ACTIVITY:
The expected output is exactly the lines below, starting at the line with "Password: mage2_admin123#T" and ending at the line with "Fresh Install or", both included; no other line belongs in it.

Top of STORED DATA

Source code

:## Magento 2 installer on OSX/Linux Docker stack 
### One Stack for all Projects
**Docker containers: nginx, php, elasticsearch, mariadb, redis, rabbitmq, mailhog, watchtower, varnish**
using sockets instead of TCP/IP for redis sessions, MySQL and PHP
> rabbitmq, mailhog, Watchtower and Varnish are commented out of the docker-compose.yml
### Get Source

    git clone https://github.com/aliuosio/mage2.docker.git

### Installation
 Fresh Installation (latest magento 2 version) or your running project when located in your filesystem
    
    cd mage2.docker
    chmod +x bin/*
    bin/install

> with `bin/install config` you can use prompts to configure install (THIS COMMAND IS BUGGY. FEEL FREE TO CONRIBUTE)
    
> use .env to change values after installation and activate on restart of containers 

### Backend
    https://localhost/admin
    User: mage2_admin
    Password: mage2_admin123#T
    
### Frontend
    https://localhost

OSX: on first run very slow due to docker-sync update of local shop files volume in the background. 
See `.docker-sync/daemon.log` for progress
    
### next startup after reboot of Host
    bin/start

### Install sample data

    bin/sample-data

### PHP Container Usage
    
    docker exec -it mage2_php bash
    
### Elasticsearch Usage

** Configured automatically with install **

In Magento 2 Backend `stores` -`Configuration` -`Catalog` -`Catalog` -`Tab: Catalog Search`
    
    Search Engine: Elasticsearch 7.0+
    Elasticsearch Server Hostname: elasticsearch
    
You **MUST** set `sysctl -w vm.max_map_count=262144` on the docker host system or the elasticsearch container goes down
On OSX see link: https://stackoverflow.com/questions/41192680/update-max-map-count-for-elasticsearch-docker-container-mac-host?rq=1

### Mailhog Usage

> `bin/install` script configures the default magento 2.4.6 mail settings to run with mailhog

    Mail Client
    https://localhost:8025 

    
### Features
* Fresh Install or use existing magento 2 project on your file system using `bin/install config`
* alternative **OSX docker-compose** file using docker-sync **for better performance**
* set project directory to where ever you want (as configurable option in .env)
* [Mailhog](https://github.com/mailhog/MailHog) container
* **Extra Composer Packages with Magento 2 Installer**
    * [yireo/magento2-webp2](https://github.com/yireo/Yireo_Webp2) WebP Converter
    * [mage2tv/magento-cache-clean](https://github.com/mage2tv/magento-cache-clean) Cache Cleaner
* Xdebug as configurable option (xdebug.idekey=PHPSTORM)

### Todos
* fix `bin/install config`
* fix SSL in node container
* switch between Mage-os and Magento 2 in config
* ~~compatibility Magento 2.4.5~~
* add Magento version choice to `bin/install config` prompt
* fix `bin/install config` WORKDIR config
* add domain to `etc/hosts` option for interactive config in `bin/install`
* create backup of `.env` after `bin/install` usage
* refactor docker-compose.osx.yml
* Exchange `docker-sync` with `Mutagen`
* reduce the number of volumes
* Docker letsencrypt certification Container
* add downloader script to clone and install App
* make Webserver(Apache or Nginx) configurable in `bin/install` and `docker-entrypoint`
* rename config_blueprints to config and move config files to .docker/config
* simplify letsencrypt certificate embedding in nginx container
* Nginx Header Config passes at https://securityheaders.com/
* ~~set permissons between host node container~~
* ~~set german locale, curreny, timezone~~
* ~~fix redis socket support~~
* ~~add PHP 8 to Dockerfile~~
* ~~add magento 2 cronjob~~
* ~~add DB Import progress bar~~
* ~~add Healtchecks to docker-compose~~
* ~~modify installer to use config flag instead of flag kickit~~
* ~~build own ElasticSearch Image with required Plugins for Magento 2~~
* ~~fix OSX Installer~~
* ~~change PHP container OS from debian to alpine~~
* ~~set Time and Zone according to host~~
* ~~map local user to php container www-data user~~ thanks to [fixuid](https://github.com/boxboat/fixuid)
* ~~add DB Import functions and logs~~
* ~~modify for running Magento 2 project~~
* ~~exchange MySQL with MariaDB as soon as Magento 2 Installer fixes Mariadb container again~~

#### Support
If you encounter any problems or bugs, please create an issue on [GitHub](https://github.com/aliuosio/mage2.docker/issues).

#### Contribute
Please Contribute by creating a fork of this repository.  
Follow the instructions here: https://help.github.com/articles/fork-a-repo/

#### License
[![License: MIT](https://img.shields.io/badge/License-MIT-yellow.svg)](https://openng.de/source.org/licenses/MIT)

Bottom of STORED DATA

ANSWER TO THIS EXERCISE:
    Password: mage2_admin123#T
    
### Frontend
    https://localhost

OSX: on first run very slow due to docker-sync update of local shop files volume in the background. 
See `.docker-sync/daemon.log` for progress
    
### next startup after reboot of Host
    bin/start

### Install sample data

    bin/sample-data

### PHP Container Usage
    
    docker exec -it mage2_php bash
    
### Elasticsearch Usage

** Configured automatically with install **

In Magento 2 Backend `stores` -`Configuration` -`Catalog` -`Catalog` -`Tab: Catalog Search`
    
    Search Engine: Elasticsearch 7.0+
    Elasticsearch Server Hostname: elasticsearch
    
You **MUST** set `sysctl -w vm.max_map_count=262144` on the docker host system or the elasticsearch container goes down
On OSX see link: https://stackoverflow.com/questions/41192680/update-max-map-count-for-elasticsearch-docker-container-mac-host?rq=1

### Mailhog Usage

> `bin/install` script configures the default magento 2.4.6 mail settings to run with mailhog

    Mail Client
    https://localhost:8025 

    
### Features
* Fresh Install or use existing magento 2 project on your file system using `bin/install config`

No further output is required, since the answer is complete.